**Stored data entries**
_____

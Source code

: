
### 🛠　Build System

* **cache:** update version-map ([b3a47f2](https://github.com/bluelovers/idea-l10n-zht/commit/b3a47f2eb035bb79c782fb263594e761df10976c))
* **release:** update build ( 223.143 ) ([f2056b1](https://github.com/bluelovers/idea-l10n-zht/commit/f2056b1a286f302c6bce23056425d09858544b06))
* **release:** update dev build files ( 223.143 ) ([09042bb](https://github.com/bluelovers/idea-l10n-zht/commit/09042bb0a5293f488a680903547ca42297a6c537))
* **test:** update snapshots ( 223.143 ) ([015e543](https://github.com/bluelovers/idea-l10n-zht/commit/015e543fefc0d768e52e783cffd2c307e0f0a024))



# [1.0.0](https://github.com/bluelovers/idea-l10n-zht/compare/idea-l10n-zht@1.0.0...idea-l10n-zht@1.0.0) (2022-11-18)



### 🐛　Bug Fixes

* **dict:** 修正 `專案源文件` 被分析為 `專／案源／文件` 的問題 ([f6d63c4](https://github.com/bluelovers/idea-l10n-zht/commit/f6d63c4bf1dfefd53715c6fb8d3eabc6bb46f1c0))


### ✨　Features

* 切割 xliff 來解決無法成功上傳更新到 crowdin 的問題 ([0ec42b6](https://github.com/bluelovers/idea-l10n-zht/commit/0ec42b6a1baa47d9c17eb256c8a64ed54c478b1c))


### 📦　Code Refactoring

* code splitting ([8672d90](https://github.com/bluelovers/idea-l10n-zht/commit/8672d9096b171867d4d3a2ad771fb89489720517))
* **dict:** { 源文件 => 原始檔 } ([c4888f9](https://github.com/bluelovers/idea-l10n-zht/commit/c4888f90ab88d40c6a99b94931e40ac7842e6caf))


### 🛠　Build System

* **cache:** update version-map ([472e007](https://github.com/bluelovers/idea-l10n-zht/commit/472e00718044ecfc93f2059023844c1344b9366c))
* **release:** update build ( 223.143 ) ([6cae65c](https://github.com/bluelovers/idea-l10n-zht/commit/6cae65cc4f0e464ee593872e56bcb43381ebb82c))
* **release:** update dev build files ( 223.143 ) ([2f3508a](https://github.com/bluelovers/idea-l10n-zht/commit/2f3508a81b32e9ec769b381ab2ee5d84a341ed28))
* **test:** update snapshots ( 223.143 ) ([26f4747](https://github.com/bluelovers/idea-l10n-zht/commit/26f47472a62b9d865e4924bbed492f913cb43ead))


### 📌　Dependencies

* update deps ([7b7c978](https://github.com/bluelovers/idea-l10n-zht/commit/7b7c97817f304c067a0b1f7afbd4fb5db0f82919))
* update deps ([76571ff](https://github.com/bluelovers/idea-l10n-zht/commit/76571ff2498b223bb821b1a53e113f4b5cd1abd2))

_____

**Task to complete**
If a line in the data holds the string "version", copy that line.

**Task output**
* **cache:** update version-map ([b3a47f2](https://github.com/bluelovers/idea-l10n-zht/commit/b3a47f2eb035bb79c782fb263594e761df10976c))
* **cache:** update version-map ([472e007](https://github.com/bluelovers/idea-l10n-zht/commit/472e00718044ecfc93f2059023844c1344b9366c))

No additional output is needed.